I weighed 241 pounds 6 weeks ago and now I weigh 211 and I am 6 feet 1 inch tall. I do cardio pretty hard about 4 times a week and have been watching what I eat. My current routine is as follows.
dumbell bench press 4 sets of 10
dumbell incline press 4 sets of 10
iso bench press 4 sets of 10
pec deck 4 sets of 10
seated dumbell curls 4 sets of 10
preacher curls 4 sets of 10
standing curls 4 sets of 10
skull crusher rope extentions 4 sets of 10
rope push down extentions 4 sets fo 10
seated tricep extentions with curl bar 4 sets of 10
This is my upper body routine and takes me about an hour and a half to complete.
too many sets and perhaps too few reps. Do 6-9 sets for larger body parts (chest, back, legs) and 4-6 sets for smaller body parts. Reduce your reps to 4-8 even 4-6 reps. What about your back?
I have a bad back and have to be very careful on what I do.

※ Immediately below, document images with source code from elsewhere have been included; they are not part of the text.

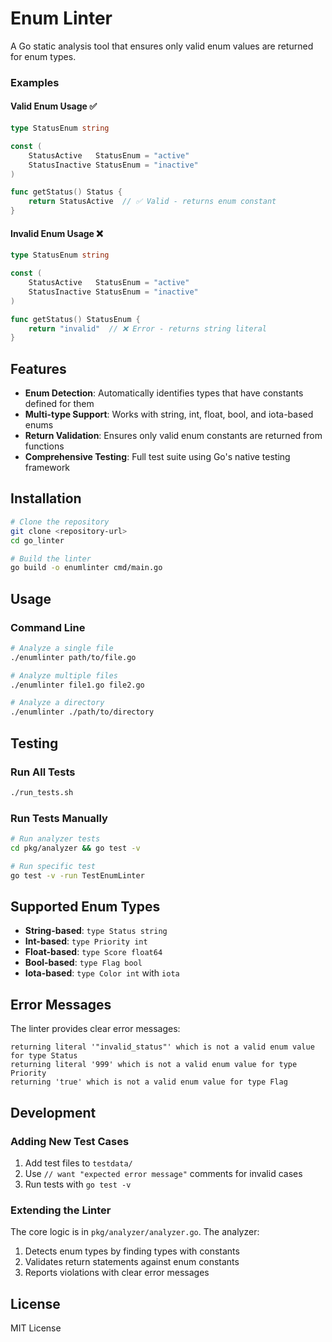 # Enum Linter

A Go static analysis tool that ensures only valid enum values are returned for enum types.

### Examples

#### Valid Enum Usage ✅

```go
type StatusEnum string

const (
    StatusActive   StatusEnum = "active"
    StatusInactive StatusEnum = "inactive"
)

func getStatus() Status {
    return StatusActive  // ✅ Valid - returns enum constant
}
```

#### Invalid Enum Usage ❌

```go
type StatusEnum string

const (
    StatusActive   StatusEnum = "active"
    StatusInactive StatusEnum = "inactive"
)

func getStatus() StatusEnum {
    return "invalid"  // ❌ Error - returns string literal
}
```

## Features

- **Enum Detection**: Automatically identifies types that have constants defined for them
- **Multi-type Support**: Works with string, int, float, bool, and iota-based enums
- **Return Validation**: Ensures only valid enum constants are returned from functions
- **Comprehensive Testing**: Full test suite using Go's native testing framework

## Installation

```bash
# Clone the repository
git clone <repository-url>
cd go_linter

# Build the linter
go build -o enumlinter cmd/main.go
```

## Usage

### Command Line

```bash
# Analyze a single file
./enumlinter path/to/file.go

# Analyze multiple files
./enumlinter file1.go file2.go

# Analyze a directory
./enumlinter ./path/to/directory
```


## Testing

### Run All Tests

```bash
./run_tests.sh
```

### Run Tests Manually

```bash
# Run analyzer tests
cd pkg/analyzer && go test -v

# Run specific test
go test -v -run TestEnumLinter
```

## Supported Enum Types

- **String-based**: `type Status string`
- **Int-based**: `type Priority int`
- **Float-based**: `type Score float64`
- **Bool-based**: `type Flag bool`
- **Iota-based**: `type Color int` with `iota`

## Error Messages

The linter provides clear error messages:

```
returning literal '"invalid_status"' which is not a valid enum value for type Status
returning literal '999' which is not a valid enum value for type Priority
returning 'true' which is not a valid enum value for type Flag
```

## Development

### Adding New Test Cases

1. Add test files to `testdata/`
2. Use `// want "expected error message"` comments for invalid cases
3. Run tests with `go test -v`

### Extending the Linter

The core logic is in `pkg/analyzer/analyzer.go`. The analyzer:
1. Detects enum types by finding types with constants
2. Validates return statements against enum constants
3. Reports violations with clear error messages

## License

MIT License
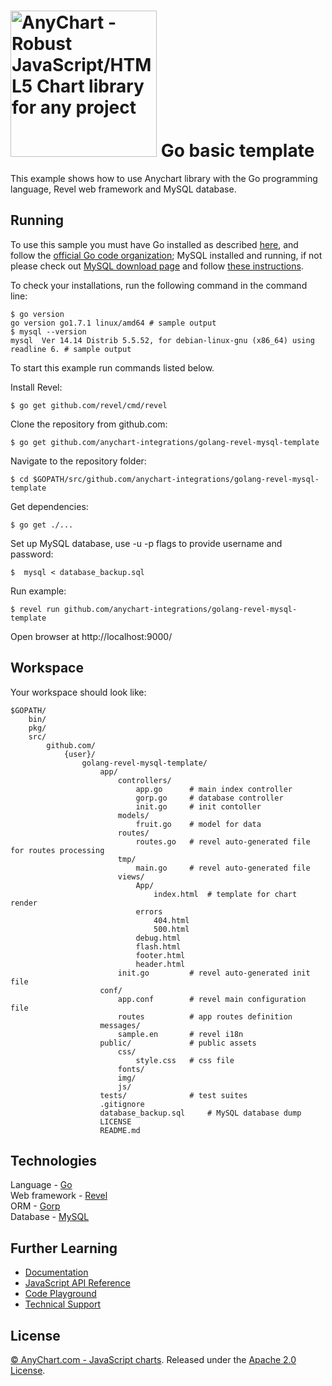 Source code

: [<img src="https://cdn.anychart.com/images/logo-transparent-segoe.png?2" width="234px" alt="AnyChart - Robust JavaScript/HTML5 Chart library for any project">](https://anychart.com)
Go basic template
=========================

This example shows how to use Anychart library with the Go programming language, Revel web framework and MySQL database.

## Running

To use this sample you must have Go installed as described [here](https://golang.org/doc/install), and follow the [official Go code organization](https://golang.org/doc/code.html);
MySQL installed and running, if not please check out [MySQL download page](https://dev.mysql.com/downloads/installer/) and follow [these instructions](http://dev.mysql.com/doc/refman/5.7/en/installing.html).

To check your installations, run the following command in the command line:
```
$ go version
go version go1.7.1 linux/amd64 # sample output
$ mysql --version
mysql  Ver 14.14 Distrib 5.5.52, for debian-linux-gnu (x86_64) using readline 6. # sample output
```

To start this example run commands listed below.

Install Revel:
```
$ go get github.com/revel/cmd/revel
```

Clone the repository from github.com:
```
$ go get github.com/anychart-integrations/golang-revel-mysql-template
```

Navigate to the repository folder:
```
$ cd $GOPATH/src/github.com/anychart-integrations/golang-revel-mysql-template
```

Get dependencies:
```
$ go get ./...
```

Set up MySQL database, use -u -p flags to provide username and password:
```
$  mysql < database_backup.sql
```

Run example:
```
$ revel run github.com/anychart-integrations/golang-revel-mysql-template
```

Open browser at http://localhost:9000/

## Workspace
Your workspace should look like:
```
$GOPATH/
    bin/
    pkg/
    src/
        github.com/
            {user}/
                golang-revel-mysql-template/
                    app/
                        controllers/
                            app.go      # main index controller
                            gorp.go     # database controller
                            init.go     # init contoller
                        models/
                            fruit.go    # model for data
                        routes/
                            routes.go   # revel auto-generated file for routes processing
                        tmp/
                            main.go     # revel auto-generated file
                        views/
                            App/
                                index.html  # template for chart render
                            errors
                                404.html
                                500.html
                            debug.html
                            flash.html
                            footer.html
                            header.html
                        init.go         # revel auto-generated init file
                    conf/
                        app.conf        # revel main configuration file
                        routes          # app routes definition
                    messages/
                        sample.en       # revel i18n
                    public/             # public assets
                        css/
                            style.css   # css file
                        fonts/
                        img/
                        js/
                    tests/              # test suites
                    .gitignore
                    database_backup.sql     # MySQL database dump
                    LICENSE
                    README.md

```

## Technologies
Language - [Go](https://golang.org/)<br />
Web framework - [Revel](https://revel.github.io)<br />
ORM - [Gorp](https://github.com/go-gorp/gorp)<br />
Database - [MySQL](https://www.mysql.com/)<br />

## Further Learning
* [Documentation](https://docs.anychart.com)
* [JavaScript API Reference](https://api.anychart.com)
* [Code Playground](https://playground.anychart.com)
* [Technical Support](https://anychart.com/support)

## License
[© AnyChart.com - JavaScript charts](http://www.anychart.com). Released under the [Apache 2.0 License](https://github.com/anychart-integrations/golang-revel-mysql-template/blob/master/LICENSE).
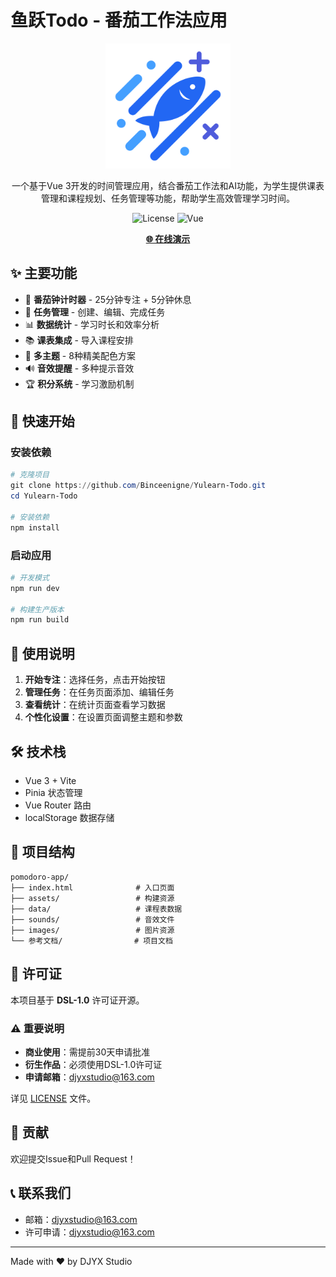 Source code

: # 鱼跃Todo - 番茄工作法应用

<div align="center">

<div style="width: 200px;">

![鱼跃Todo应用图标](./svg/iconblue.svg)

</div>
一个基于Vue 3开发的时间管理应用，结合番茄工作法和AI功能，为学生提供课表管理和课程规划、任务管理等功能，帮助学生高效管理学习时间。

![License](https://img.shields.io/badge/License-DSL--1.0-blue.svg)
![Vue](https://img.shields.io/badge/Vue-3.0-green.svg)

**[🌐 在线演示](https://binceenigne.github.io/Yulearn-Todo/)**

</div>

## ✨ 主要功能

- 🍅 **番茄钟计时器** - 25分钟专注 + 5分钟休息
- 📝 **任务管理** - 创建、编辑、完成任务
- 📊 **数据统计** - 学习时长和效率分析
- 📚 **课表集成** - 导入课程安排
- 🎨 **多主题** - 8种精美配色方案
- 🔊 **音效提醒** - 多种提示音效
- 🏆 **积分系统** - 学习激励机制

## 🚀 快速开始

### 安装依赖

```powershell
# 克隆项目
git clone https://github.com/Binceenigne/Yulearn-Todo.git
cd Yulearn-Todo

# 安装依赖
npm install
```

### 启动应用

```powershell
# 开发模式
npm run dev

# 构建生产版本
npm run build
```

## 📖 使用说明

1. **开始专注**：选择任务，点击开始按钮
2. **管理任务**：在任务页面添加、编辑任务
3. **查看统计**：在统计页面查看学习数据
4. **个性化设置**：在设置页面调整主题和参数

## 🛠️ 技术栈

- Vue 3 + Vite
- Pinia 状态管理
- Vue Router 路由
- localStorage 数据存储

## 📁 项目结构

```
pomodoro-app/
├── index.html              # 入口页面
├── assets/                 # 构建资源
├── data/                   # 课程表数据
├── sounds/                 # 音效文件
├── images/                 # 图片资源
└── 参考文档/                # 项目文档
```

## 📄 许可证

本项目基于 **DSL-1.0** 许可证开源。

### ⚠️ 重要说明

- **商业使用**：需提前30天申请批准
- **衍生作品**：必须使用DSL-1.0许可证
- **申请邮箱**：djyxstudio@163.com

详见 [LICENSE](./LICENSE) 文件。

## 🤝 贡献

欢迎提交Issue和Pull Request！

## 📞 联系我们

- 邮箱：djyxstudio@163.com
- 许可申请：djyxstudio@163.com

---

Made with ❤️ by DJYX Studio
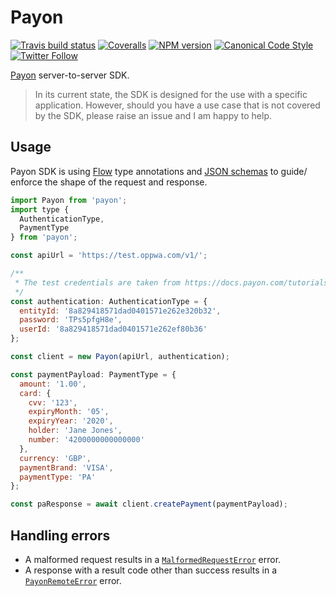 # Payon

[![Travis build status](http://img.shields.io/travis/gajus/payon/master.svg?style=flat-square)](https://travis-ci.org/gajus/payon)
[![Coveralls](https://img.shields.io/coveralls/gajus/payon.svg?style=flat-square)](https://coveralls.io/github/gajus/payon)
[![NPM version](http://img.shields.io/npm/v/payon.svg?style=flat-square)](https://www.npmjs.org/package/payon)
[![Canonical Code Style](https://img.shields.io/badge/code%20style-canonical-blue.svg?style=flat-square)](https://github.com/gajus/canonical)
[![Twitter Follow](https://img.shields.io/twitter/follow/kuizinas.svg?style=social&label=Follow)](https://twitter.com/kuizinas)

[Payon](https://payon.com/) server-to-server SDK.

> In its current state, the SDK is designed for the use with a specific application.
> However, should you have a use case that is not covered by the SDK, please raise an issue and I am happy to help.

## Usage

Payon SDK is using [Flow](https://flow.org/) type annotations and [JSON schemas](./schemas.json) to guide/ enforce the shape of the request and response.

```js
import Payon from 'payon';
import type {
  AuthenticationType,
  PaymentType
} from 'payon';

const apiUrl = 'https://test.oppwa.com/v1/';

/**
 * The test credentials are taken from https://docs.payon.com/tutorials/server-to-server.
 */
const authentication: AuthenticationType = {
  entityId: '8a829418571dad0401571e262e320b32',
  password: 'TPs5pfgH8e',
  userId: '8a829418571dad0401571e262ef80b36'
};

const client = new Payon(apiUrl, authentication);

const paymentPayload: PaymentType = {
  amount: '1.00',
  card: {
    cvv: '123',
    expiryMonth: '05',
    expiryYear: '2020',
    holder: 'Jane Jones',
    number: '4200000000000000'
  },
  currency: 'GBP',
  paymentBrand: 'VISA',
  paymentType: 'PA'
};

const paResponse = await client.createPayment(paymentPayload);

```

## Handling errors

* A malformed request results in a [`MalformedRequestError`](./errors.js) error.
* A response with a result code other than success results in a [`PayonRemoteError`](./errors.js) error.
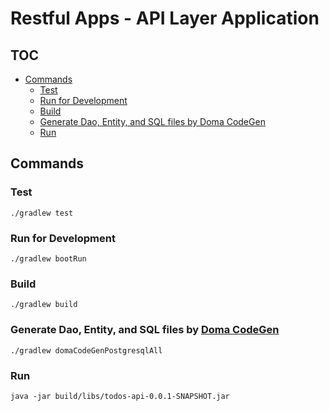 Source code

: <!-- omit in toc -->
# Restful Apps - API Layer Application

<!-- omit in toc -->
## TOC

- [Commands](#commands)
    - [Test](#test)
    - [Run for Development](#run-for-development)
    - [Build](#build)
    - [Generate Dao, Entity, and SQL files by Doma CodeGen](#generate-dao-entity-and-sql-files-by-doma-codegen)
    - [Run](#run)

## Commands

### Test

```shell
./gradlew test
```

### Run for Development

```shell
./gradlew bootRun
```

### Build

```shell
./gradlew build
```

### Generate Dao, Entity, and SQL files by [Doma CodeGen](https://docs.domaframework.org/ja/stable/codegen/)

```shell
./gradlew domaCodeGenPostgresqlAll
```

### Run

```shell
java -jar build/libs/todos-api-0.0.1-SNAPSHOT.jar
```
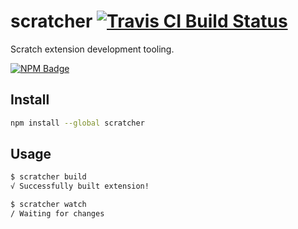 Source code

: # scratcher [![Travis CI Build Status](https://img.shields.io/travis/com/Richienb/scratcher/master.svg?style=for-the-badge)](https://travis-ci.com/Richienb/scratcher)

Scratch extension development tooling.

[![NPM Badge](https://nodei.co/npm/scratcher.png)](https://npmjs.com/package/scratcher)

## Install

```sh
npm install --global scratcher
```

## Usage

```sh
$ scratcher build
√ Successfully built extension!

$ scratcher watch
/ Waiting for changes
```
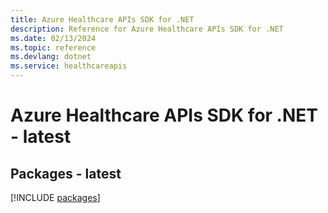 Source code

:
 ```yaml
---
title: Azure Healthcare APIs SDK for .NET
description: Reference for Azure Healthcare APIs SDK for .NET
ms.date: 02/13/2024
ms.topic: reference
ms.devlang: dotnet
ms.service: healthcareapis
---
```

# Azure Healthcare APIs SDK for .NET - latest
## Packages - latest
[!INCLUDE [packages](healthcare-apis-index.md)]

About the only thing I do for my back is lat pulldowns. I am trying to get cut vs building mass. Thanks for the advice.
question: when you say 6-9 sets do you mean for example CHEST----3 sets flat bench, 3 sets incline, 3 sets flies. and if you currently do 10 reps do you increase wieght so you can only achieve 4-8 reps. I do 10 on first 3 sets pyramiding up then 4th set failure on the 7th to 9th rep. thanx
Originally posted by Grant_73
For excellent training adivice go to www.ast-ss.com. Or you can search hear.
there is some good stuff there, however EVERYTHING revolves around MAX-OT training, which is a great training method, but it is only ONE way of training.
No one method training program will work for each person. That is why I believe most of us enjoy training. We are trying to find the routine that works. It is a quest.